Encapsulated: UK Jews for future reference
Jewish identity art winners with the time capsule, ready for burial (Photo: Louise Beecham)
Sir Trevor Chinn put it simply. “As a community, we have a decision to make. Do we accept decline as inevitable, or do we challenge it?”
There seemed no doubt that, on a cold but sunny morning in the grounds of JW3, the new Jewish Community Centre for London, the decision had been taken to take the challenge to the barricades.
At the conclusion of a three-month-long campaign on Jewish identity, jointly run by the Jewish Chronicle and JW3, it was time to bury a time capsule, inscribed with Theodor Herzl’s fierce dictum, “If you will it, it is no dream.” Inside the capsule, due to be opened in March 2113, are hundreds of testimonies of what being Jewish means in today’s Britain. Responses range from little children to nonagenarians, from the well-known and privileged to the low-key private person.
Three winning pieces of art, the work of London Jewish schoolchildren, have also gone in the capsule, together with Prince Charles’s speech to the 250th anniversary of the Board of Deputies, a copy of The Boys by Sir Martin Gilbert, signed by Holocaust survivor Ben Helfgott, and copies of the JC. The JC’s round table debate from Rosh Hashana 2011 is included, and a piece of parchment, inscribed with the Hebrew word “Shalom”, and signed by rabbis from across the religious spectrum — Chief Rabbi Lord Sacks, Sephardi leader Rabbi Abraham Levy, Masorti’s Rabbi Jonathan Wittenberg, Reform rabbis Laura Janner-Klausner and Julia Neuberger, and the Liberal movement’s Rabbi Danny Rich. Israeli ambassador Daniel Taub also signed the parchment.
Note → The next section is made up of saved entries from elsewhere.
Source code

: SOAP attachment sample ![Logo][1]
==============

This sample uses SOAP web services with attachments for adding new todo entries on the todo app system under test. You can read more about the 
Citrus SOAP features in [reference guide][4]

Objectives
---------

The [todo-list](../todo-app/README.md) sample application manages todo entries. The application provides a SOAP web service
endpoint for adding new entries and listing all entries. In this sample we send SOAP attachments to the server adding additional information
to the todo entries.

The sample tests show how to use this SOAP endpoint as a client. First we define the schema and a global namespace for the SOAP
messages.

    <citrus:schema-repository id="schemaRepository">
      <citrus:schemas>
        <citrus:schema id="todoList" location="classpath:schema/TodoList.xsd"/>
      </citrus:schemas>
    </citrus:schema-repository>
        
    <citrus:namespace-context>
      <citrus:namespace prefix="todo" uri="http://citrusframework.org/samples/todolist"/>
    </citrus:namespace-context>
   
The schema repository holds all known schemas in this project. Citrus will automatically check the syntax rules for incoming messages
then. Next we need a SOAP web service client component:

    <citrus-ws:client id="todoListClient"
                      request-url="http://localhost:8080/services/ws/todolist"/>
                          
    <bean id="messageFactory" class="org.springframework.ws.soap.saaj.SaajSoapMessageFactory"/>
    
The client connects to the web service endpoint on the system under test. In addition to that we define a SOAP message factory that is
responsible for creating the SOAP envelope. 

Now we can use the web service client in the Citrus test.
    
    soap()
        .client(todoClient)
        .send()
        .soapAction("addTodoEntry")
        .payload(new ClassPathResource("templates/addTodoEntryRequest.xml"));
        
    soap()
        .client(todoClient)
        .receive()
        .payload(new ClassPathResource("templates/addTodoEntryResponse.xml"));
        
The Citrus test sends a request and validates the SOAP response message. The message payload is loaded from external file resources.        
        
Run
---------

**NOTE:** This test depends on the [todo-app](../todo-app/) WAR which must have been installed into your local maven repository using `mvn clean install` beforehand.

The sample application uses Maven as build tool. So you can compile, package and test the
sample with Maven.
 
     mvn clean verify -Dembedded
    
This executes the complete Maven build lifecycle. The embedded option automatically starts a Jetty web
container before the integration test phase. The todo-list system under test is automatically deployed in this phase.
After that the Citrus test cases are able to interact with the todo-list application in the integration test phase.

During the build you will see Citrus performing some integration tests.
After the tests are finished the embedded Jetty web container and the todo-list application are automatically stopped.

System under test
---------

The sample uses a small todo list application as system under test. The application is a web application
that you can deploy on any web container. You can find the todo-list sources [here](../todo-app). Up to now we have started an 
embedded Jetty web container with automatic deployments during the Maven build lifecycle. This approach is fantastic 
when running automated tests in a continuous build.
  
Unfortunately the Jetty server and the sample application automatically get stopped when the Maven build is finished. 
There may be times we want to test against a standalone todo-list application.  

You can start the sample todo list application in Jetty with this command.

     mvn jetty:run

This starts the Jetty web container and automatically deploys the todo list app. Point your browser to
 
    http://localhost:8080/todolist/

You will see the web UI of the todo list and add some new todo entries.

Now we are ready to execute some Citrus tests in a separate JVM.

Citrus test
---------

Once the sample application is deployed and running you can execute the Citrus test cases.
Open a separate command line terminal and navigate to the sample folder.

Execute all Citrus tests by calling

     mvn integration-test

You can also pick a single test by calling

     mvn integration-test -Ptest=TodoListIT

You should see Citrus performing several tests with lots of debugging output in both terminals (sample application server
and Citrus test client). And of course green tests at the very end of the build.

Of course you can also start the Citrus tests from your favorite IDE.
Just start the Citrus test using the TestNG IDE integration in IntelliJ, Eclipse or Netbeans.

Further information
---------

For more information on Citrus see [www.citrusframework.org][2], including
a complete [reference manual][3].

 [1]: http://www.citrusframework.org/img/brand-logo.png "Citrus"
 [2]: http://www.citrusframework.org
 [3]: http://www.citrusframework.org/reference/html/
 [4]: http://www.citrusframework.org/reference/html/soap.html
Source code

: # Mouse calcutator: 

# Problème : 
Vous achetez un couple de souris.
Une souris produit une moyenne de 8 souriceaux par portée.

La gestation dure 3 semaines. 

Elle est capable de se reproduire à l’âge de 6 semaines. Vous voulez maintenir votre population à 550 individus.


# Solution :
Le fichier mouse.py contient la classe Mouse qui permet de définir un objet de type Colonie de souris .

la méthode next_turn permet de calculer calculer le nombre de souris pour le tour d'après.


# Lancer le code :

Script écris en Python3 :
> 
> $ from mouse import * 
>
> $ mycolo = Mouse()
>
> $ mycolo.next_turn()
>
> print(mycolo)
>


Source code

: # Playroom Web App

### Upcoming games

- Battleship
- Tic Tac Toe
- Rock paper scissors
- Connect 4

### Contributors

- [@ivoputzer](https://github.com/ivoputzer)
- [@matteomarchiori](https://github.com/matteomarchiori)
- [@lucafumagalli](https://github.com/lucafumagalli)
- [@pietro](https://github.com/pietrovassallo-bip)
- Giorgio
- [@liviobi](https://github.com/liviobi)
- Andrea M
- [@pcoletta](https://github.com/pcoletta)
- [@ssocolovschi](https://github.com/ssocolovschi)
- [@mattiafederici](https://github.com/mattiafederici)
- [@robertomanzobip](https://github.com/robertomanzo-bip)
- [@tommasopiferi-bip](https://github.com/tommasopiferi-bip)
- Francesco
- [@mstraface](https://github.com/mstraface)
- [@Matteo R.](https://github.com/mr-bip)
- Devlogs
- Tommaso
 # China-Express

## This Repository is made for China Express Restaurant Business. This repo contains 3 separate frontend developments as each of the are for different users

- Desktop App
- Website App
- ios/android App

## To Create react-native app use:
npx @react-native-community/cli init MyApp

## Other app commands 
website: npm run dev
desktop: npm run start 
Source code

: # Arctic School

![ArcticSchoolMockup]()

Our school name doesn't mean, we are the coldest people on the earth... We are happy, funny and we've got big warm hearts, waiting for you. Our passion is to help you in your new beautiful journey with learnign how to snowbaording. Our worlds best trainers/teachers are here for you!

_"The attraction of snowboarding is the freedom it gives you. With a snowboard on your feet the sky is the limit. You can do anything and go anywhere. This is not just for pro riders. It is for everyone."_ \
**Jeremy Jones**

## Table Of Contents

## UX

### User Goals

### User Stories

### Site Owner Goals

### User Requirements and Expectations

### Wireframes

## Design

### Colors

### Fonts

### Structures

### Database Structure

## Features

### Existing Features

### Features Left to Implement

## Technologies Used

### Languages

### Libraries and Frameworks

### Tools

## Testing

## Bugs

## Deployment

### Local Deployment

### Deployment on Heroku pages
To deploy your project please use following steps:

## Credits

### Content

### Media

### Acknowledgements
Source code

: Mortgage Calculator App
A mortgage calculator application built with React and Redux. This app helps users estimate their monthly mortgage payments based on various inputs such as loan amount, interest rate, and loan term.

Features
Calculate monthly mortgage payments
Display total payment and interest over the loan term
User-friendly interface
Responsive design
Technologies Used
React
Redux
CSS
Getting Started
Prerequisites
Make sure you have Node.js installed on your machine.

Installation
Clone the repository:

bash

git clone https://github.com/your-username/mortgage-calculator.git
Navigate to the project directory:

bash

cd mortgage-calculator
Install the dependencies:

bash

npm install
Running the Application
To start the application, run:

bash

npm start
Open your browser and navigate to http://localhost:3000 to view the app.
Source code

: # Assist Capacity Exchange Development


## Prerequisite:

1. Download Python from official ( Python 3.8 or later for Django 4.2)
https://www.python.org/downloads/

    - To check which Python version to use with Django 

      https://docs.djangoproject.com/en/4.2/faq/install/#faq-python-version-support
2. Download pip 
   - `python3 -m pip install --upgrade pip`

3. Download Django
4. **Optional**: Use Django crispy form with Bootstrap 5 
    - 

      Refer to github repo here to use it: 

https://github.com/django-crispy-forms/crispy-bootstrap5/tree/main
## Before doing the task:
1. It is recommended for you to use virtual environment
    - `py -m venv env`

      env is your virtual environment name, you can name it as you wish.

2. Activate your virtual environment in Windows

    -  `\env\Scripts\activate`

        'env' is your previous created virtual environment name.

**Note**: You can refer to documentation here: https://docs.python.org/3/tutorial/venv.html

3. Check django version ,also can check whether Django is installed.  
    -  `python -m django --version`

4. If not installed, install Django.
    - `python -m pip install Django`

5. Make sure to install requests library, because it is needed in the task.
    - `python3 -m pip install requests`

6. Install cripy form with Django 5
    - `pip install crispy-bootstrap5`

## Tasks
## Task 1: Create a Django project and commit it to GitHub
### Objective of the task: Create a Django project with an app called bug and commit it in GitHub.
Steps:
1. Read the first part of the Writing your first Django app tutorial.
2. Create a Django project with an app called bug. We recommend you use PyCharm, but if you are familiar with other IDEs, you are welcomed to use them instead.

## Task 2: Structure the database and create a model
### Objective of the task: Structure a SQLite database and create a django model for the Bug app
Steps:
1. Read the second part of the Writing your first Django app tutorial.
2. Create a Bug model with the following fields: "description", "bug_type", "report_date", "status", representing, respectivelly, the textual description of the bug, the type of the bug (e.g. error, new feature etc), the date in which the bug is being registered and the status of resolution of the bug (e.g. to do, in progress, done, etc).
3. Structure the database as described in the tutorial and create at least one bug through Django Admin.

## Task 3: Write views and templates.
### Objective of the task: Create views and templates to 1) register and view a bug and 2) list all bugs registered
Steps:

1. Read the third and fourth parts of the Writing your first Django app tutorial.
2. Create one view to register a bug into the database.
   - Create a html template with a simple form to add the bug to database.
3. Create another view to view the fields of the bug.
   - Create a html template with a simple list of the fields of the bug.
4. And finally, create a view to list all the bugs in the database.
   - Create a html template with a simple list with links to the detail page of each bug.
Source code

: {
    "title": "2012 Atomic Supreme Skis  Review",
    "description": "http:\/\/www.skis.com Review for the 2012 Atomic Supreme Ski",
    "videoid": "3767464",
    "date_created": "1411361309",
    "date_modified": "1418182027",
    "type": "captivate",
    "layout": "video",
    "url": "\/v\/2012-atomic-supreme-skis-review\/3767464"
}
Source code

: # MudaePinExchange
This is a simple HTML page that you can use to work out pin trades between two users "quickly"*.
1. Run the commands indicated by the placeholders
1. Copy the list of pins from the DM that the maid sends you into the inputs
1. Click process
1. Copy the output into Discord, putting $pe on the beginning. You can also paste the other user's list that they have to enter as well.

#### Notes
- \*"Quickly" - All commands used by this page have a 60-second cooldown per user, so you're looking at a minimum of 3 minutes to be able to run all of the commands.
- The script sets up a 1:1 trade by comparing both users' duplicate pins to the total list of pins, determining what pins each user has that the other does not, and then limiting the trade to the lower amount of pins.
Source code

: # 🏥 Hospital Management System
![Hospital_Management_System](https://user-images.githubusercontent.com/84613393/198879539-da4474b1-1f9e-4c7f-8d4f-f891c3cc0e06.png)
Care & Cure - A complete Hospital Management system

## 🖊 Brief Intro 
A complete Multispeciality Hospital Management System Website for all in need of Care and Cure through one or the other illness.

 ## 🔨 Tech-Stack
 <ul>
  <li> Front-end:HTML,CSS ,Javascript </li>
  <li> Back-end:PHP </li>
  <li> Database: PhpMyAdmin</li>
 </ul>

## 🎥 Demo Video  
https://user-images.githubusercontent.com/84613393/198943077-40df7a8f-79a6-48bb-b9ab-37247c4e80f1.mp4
Hundreds signed up to say what it meant to be Jewish
Sir Trevor, a board member of JW3, buried the capsule with Nick Viner, outgoing chief executive of the charity.
His successor, Ray Simonson, who will be in place when the centre opens in September, said: “We are building something unique, transforming the physical landscape of the London Jewish community, and a catalyst for revitalising it.”
In a century’s time, it is hoped, our descendants will open the time capsule and understand something of the forces driving Anglo-Jewry, on a cold sunny morning in March 2013.